A propos d'une enquête sur les monuments de Paris et de Beaugrenelle.

24 Avril 2009 , Rédigé par PCF - Section Paris 15ème Publié dans #BEAUGRENELLE

Beaugrenelle : un monument de Paris à détruire? Non, un quartier résidentiel à préserver !

 

Un journal national a organisé une enquête à l’occasion de l’exposition : « Le grand Pari(s) de l’agglomération parisienne » qui se tiendra à partir du 30 avril à la Cité de l’architecture. La question posée était : « dans votre Paris idéal, quel monument souhaiteriez-vous voir disparaître ? ». Une liste de monuments construits dans les 50 dernières années était soumise aux sondés.

 

Les réponses ne sont dans l’ensemble pas étonnantes. Elles correspondent à des idées largement répandues, sinon largement diffusées. Elles m’inspirent trois réflexions :

 

1-     Certaines réalisations de l’architecture du 20ème choquent encore par leurs formes extérieures audacieuses, comme le Centre Pompidou (Beaubourg), troisième « monument » rejeté par les sondés. Il faudra encore attendre un peu pour que le jugement se fasse, en bien ou en mal, sur d’autres critères. La pyramide du Louvre ou de la Tour Eiffel constituent des précédents d’évolution radicale de l’opinion dominante.

2-     Les tours, dans Paris intra-muros, sont très largement rejetées. La Tour Montparnasse (XVème) arrive en tête des « monuments » mal aimés. Le débat a eu lieu et continue. Les arguments contradictoires sont largement développés dans l’opinion. Les immeubles de bureaux de grande hauteur, surtout isolés, sont de plus en plus considérés comme une aberration urbanistique et environnementale, mal vécue par les riverains et les salariés qui y travaillent. Telle était aussi l’opinion de Bertrand Delanoë qui allait jusqu’à souhaiter la destruction de la Tour Montparnasse. Le voilà maintenant qui impose un projet de tour encore plus haute à la Porte de Versailles (XVème), la tour Triangle. Mais, parait-il, cet immeuble de 220 mètres de haut, destiné à héberger des bureaux de prestige, un complexe de conférence et un hôtel de luxe, ne fera pas d’ombre. Il y a un personnage comme ça qui avait perdu son ombre dans la littérature fantastique…

Les partisans de M. Delanoë ne manqueront pas de dire qu’il n’y que les imbéciles qui ne changent pas d’avis. Les politiciens aussi ! Surtout lorsqu’il s’agit de satisfaire les demandes d’un groupe immobilier comme Unibail-Rodamco, champion du CAC 40 pour l’utilisation des paradis fiscaux.

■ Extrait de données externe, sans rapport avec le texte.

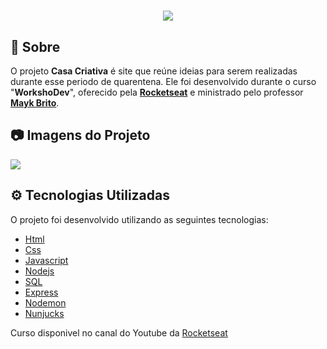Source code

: <h1 align="center">
    <img src="https://i.imgur.com/fkffWYG.png">
</h1>

## 📧 Sobre

O projeto **Casa Criativa** é site que reúne ideias para serem realizadas durante esse periodo de quarentena. Ele foi desenvolvido durante o curso "**WorkshoDev**", oferecido pela <a href="Rocketseat.com.br" target="_blanck">**Rocketseat**</a> e ministrado pelo professor <a href="https://www.gitshowcase.com/maykbrito">**Mayk Brito**</a>.

## 📷 Imagens do Projeto

<img src="https://i.imgur.com/Y8tEvIW.png">

## ⚙ Tecnologias Utilizadas

O projeto foi desenvolvido utilizando as seguintes tecnologias:

- [Html](https://www.w3schools.com/html/default.asp)
- [Css](https://www.w3schools.com/css/default.asp)
- [Javascript](https://www.w3schools.com/js/default.asp)
- [Nodejs](https://www.w3schools.com/nodejs/default.asp)
- [SQL](https://www.w3schools.com/sql/default.asp)
- [Express](http://expressjs.com/)
- [Nodemon](https://www.npmjs.com/package/nodemon)
- [Nunjucks](https://mozilla.github.io/nunjucks/)

Curso disponivel no canal do Youtube da <a href="https://www.youtube.com/playlist?list=PL85ITvJ7FLohGTWaE_p0J6B-TLmQbN4ka">Rocketseat</a>
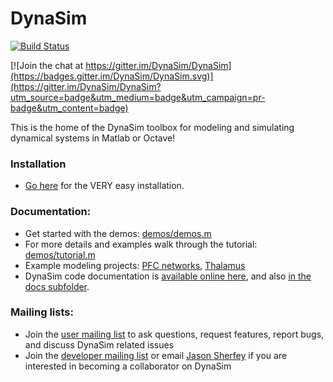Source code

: # DynaSim

[![Build Status](https://www.dropbox.com/s/ncjgzvrwdd50p6o/icon.svg?dl=0)](https://www.dropbox.com/s/ncjgzvrwdd50p6o/icon.svg?dl=0)

[![Join the chat at https://gitter.im/DynaSim/DynaSim](https://badges.gitter.im/DynaSim/DynaSim.svg)](https://gitter.im/DynaSim/DynaSim?utm_source=badge&utm_medium=badge&utm_campaign=pr-badge&utm_content=badge)

This is the home of the DynaSim toolbox for modeling and simulating dynamical
systems in Matlab or Octave!

### Installation

- [Go here](https://github.com/DynaSim/DynaSim/wiki/Installation) for the VERY
  easy installation.

### Documentation:

- Get started with the demos: [demos/demos.m](https://github.com/DynaSim/DynaSim/blob/master/demos/demos.m)
- For more details and examples walk through the tutorial: [demos/tutorial.m](https://github.com/DynaSim/DynaSim/blob/master/demos/tutorial.m)
- Example modeling projects: [PFC networks](https://github.com/jsherfey/PFC_models), [Thalamus](https://github.com/asoplata/ching2010_tcre_dynasim_mechanisms)
- DynaSim code documentation is [available online
  here](https://dynasim.github.io/DynaSim/), and also [in the docs
  subfolder](https://github.com/DynaSim/DynaSim/tree/master/docs).

### Mailing lists:

- Join the [user mailing list](https://groups.google.com/forum/#!forum/dynasim-users) to ask questions, request features, report bugs, and discuss DynaSim related issues
- Join the [developer mailing list](https://groups.google.com/forum/#!forum/dynasim-developers) or email [Jason Sherfey](http://jasonsherfey.com/) if you are interested in becoming a collaborator on DynaSim
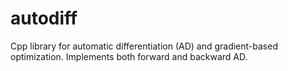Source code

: # autodiff
Cpp library for automatic differentiation (AD) and gradient-based optimization. Implements both forward and backward AD.
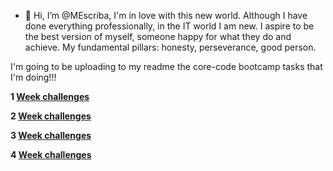 
- 👋 Hi, I’m @MEscriba, I'm in love with this new world.
Although I have done everything professionally, in the IT world I am new.
I aspire to be the best version of myself, someone happy for what they do and achieve.
My fundamental pillars: honesty, perseverance, good person.


I'm going to be uploading to my readme the core-code bootcamp tasks that I'm doing!!!

**1 [Week challenges](https://github.com/MEscriba/MEscriba/blob/main/bootcamp_corecode_week1)**

**2 [Week challenges](https://github.com/MEscriba/MEscriba/blob/main/bootcamp_corecode_week2)**

**3 [Week challenges](https://github.com/MEscriba/MEscriba/blob/main/bootcamp_corecode_week3)**

**4 [Week challenges](https://github.com/MEscriba/MEscriba/blob/main/bootcamp_corecode_week4)**






<!---
MEscriba/MEscriba is a ✨ special ✨ repository because its `README.md` (this file) appears on your GitHub profile.
You can click the Preview link to take a look at your changes.
--->
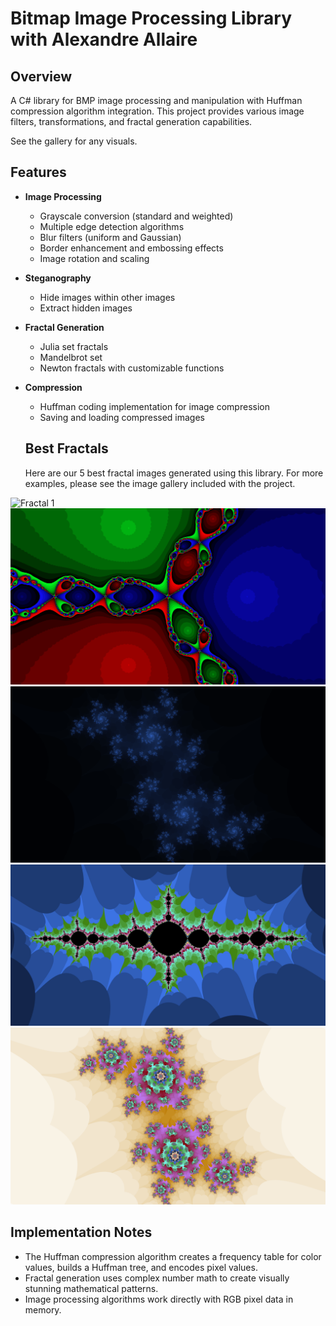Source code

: # Bitmap Image Processing Library with Alexandre Allaire

## Overview
A C# library for BMP image processing and manipulation with Huffman compression algorithm integration. This project provides various image filters, transformations, and fractal generation capabilities.

See the gallery for any visuals.

## Features
- **Image Processing**
  - Grayscale conversion (standard and weighted)
  - Multiple edge detection algorithms
  - Blur filters (uniform and Gaussian)
  - Border enhancement and embossing effects
  - Image rotation and scaling

- **Steganography**
  - Hide images within other images
  - Extract hidden images

- **Fractal Generation**
  - Julia set fractals
  - Mandelbrot set
  - Newton fractals with customizable functions

- **Compression**
  - Huffman coding implementation for image compression
  - Saving and loading compressed images

  ## Best Fractals
    Here are our 5 best fractal images generated using this library. For more examples, please see the image gallery included with the project.

![Fractal 1](Galerie/fractale_1.png)
![Fractal 2](Galerie/fractale_2.png)
![Fractal 3](Galerie/fractale_3.png)
![Fractal 4](Galerie/fractale_4.png)
![Fractal 5](Galerie/fractale_5.png)

## Implementation Notes
* The Huffman compression algorithm creates a frequency table for color values, builds a Huffman tree, and encodes pixel values.
* Fractal generation uses complex number math to create visually stunning mathematical patterns.
* Image processing algorithms work directly with RGB pixel data in memory.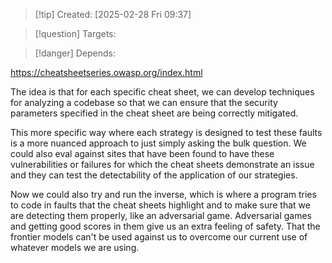 
>[!tip] Created: [2025-02-28 Fri 09:37]

>[!question] Targets: 

>[!danger] Depends: 

https://cheatsheetseries.owasp.org/index.html

The idea is that for each specific cheat sheet, we can develop techniques for analyzing a codebase so that we can ensure that the security parameters specified in the cheat sheet are being correctly mitigated.

This more specific way where each strategy is designed to test these faults is a more nuanced approach to just simply asking the bulk question. We could also eval against sites that have been found to have these vulnerabilities or failures for which the cheat sheets demonstrate an issue and they can test the detectability of the application of our strategies.

Now we could also try and run the inverse, which is where a program tries to code in faults that the cheat sheets highlight and to make sure that we are detecting them properly, like an adversarial game. Adversarial games and getting good scores in them give us an extra feeling of safety. That the frontier models can't be used against us to overcome our current use of whatever models we are using. 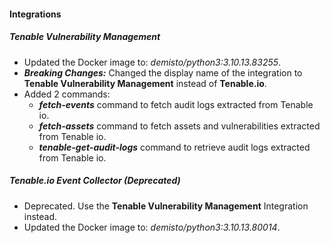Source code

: 
#### Integrations

##### Tenable Vulnerability Management


- Updated the Docker image to: *demisto/python3:3.10.13.83255*.
- ***Breaking Changes:*** Changed the display name of the integration to **Tenable Vulnerability Management** instead of **Tenable.io**.
- Added 2 commands:
  - ***fetch-events*** command to fetch audit logs extracted from Tenable io.
  - ***fetch-assets*** command to fetch assets and vulnerabilities extracted from Tenable io.
  - ***tenable-get-audit-logs*** command to retrieve audit logs extracted from Tenable io.

##### Tenable.io Event Collector (Deprecated)

- Deprecated. Use the **Tenable Vulnerability Management** Integration instead.
- Updated the Docker image to: *demisto/python3:3.10.13.80014*.
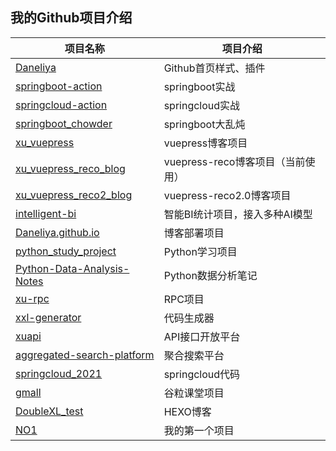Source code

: ## 我的Github项目介绍

| 项目名称                                                     | 项目介绍                          |
| ------------------------------------------------------------ | --------------------------------- |
| [Daneliya](https://github.com/Daneliya/Daneliya)             | Github首页样式、插件              |
| [springboot-action](https://github.com/Daneliya/springboot-action) | springboot实战                    |
| [springcloud-action](https://github.com/Daneliya/springcloud-action) | springcloud实战                   |
| [springboot_chowder](https://github.com/Daneliya/springboot_chowder) | springboot大乱炖                  |
| [xu_vuepress](https://github.com/Daneliya/xu_vuepress)       | vuepress博客项目                  |
| [xu_vuepress_reco_blog](https://github.com/Daneliya/xu_vuepress_reco_blog) | vuepress-reco博客项目（当前使用） |
| [xu_vuepress_reco2_blog](https://github.com/Daneliya/xu_vuepress_reco2_blog) | vuepress-reco2.0博客项目          |
| [intelligent-bi](https://github.com/Daneliya/intelligent-bi) | 智能BI统计项目，接入多种AI模型    |
| [Daneliya.github.io](https://github.com/Daneliya/Daneliya.github.io) | 博客部署项目                      |
| [python_study_project](https://github.com/Daneliya/python_study_project) | Python学习项目                    |
| [Python-Data-Analysis-Notes](https://github.com/Daneliya/Python-Data-Analysis-Notes) | Python数据分析笔记                |
| [xu-rpc](https://github.com/Daneliya/xu-rpc)                 | RPC项目                           |
| [xxl-generator](https://github.com/Daneliya/xxl-generator)   | 代码生成器                        |
| [xuapi](https://github.com/Daneliya/xuapi)                   | API接口开放平台                   |
| [aggregated-search-platform](https://github.com/Daneliya/aggregated-search-platform) | 聚合搜索平台                      |
| [springcloud_2021](https://github.com/Daneliya/springcloud_2021) | springcloud代码                   |
| [gmall](https://github.com/Daneliya/gmall)                   | 谷粒课堂项目                      |
| [DoubleXL_test](https://github.com/Daneliya/DoubleXL_test)   | HEXO博客                          |
| [NO1](https://github.com/Daneliya/NO1)                       | 我的第一个项目                    |

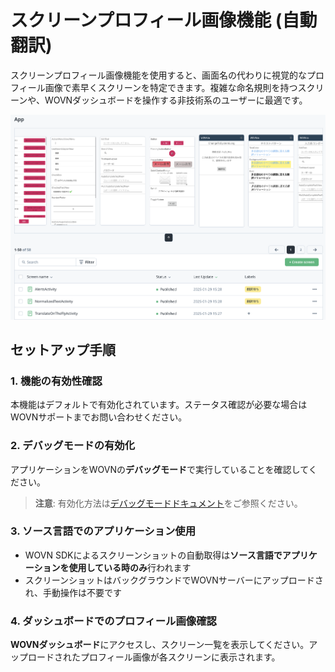 # スクリーンプロフィール画像機能 (自動翻訳)

スクリーンプロフィール画像機能を使用すると、画面名の代わりに視覚的なプロフィール画像で素早くスクリーンを特定できます。複雑な命名規則を持つスクリーンや、WOVNダッシュボードを操作する非技術系のユーザーに最適です。

![WOVNダッシュボードでのスクリーンプロフィール画像の例](./assets/screen_profile_image_feature.png)

## セットアップ手順

### 1. 機能の有効性確認

本機能はデフォルトで有効化されています。ステータス確認が必要な場合はWOVNサポートまでお問い合わせください。

### 2. デバッグモードの有効化

アプリケーションをWOVNの**デバッグモード**で実行していることを確認してください。  
> **注意**: 有効化方法は[デバッグモードドキュメント](./debug_mode.md)をご参照ください。

### 3. ソース言語でのアプリケーション使用

- WOVN SDKによるスクリーンショットの自動取得は**ソース言語でアプリケーションを使用している時のみ**行われます
- スクリーンショットはバックグラウンドでWOVNサーバーにアップロードされ、手動操作は不要です

### 4. ダッシュボードでのプロフィール画像確認

**WOVNダッシュボード**にアクセスし、スクリーン一覧を表示してください。アップロードされたプロフィール画像が各スクリーンに表示されます。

3-     Que vient faire Beaugrenelle (XVème) dans les réponses proposées par les sondeurs ? Le quartier figure au deuxième rang des « monuments » décriés. Ce n’est pourtant pas un monument mais un quartier d’habitation et d’activités ! La réalisation d’urbanisme, inachevée, des années 60 et 70 a une mauvaise image, nous le savons. D’autant plus mauvaise que l’on en habite loin et que l’on n’en apprécie que l’esthétique. Toutes les enquêtes montrent que les habitants des immeubles de Beaugrenelle, HLM ou non, trouvent qu’il y fait bon vivre.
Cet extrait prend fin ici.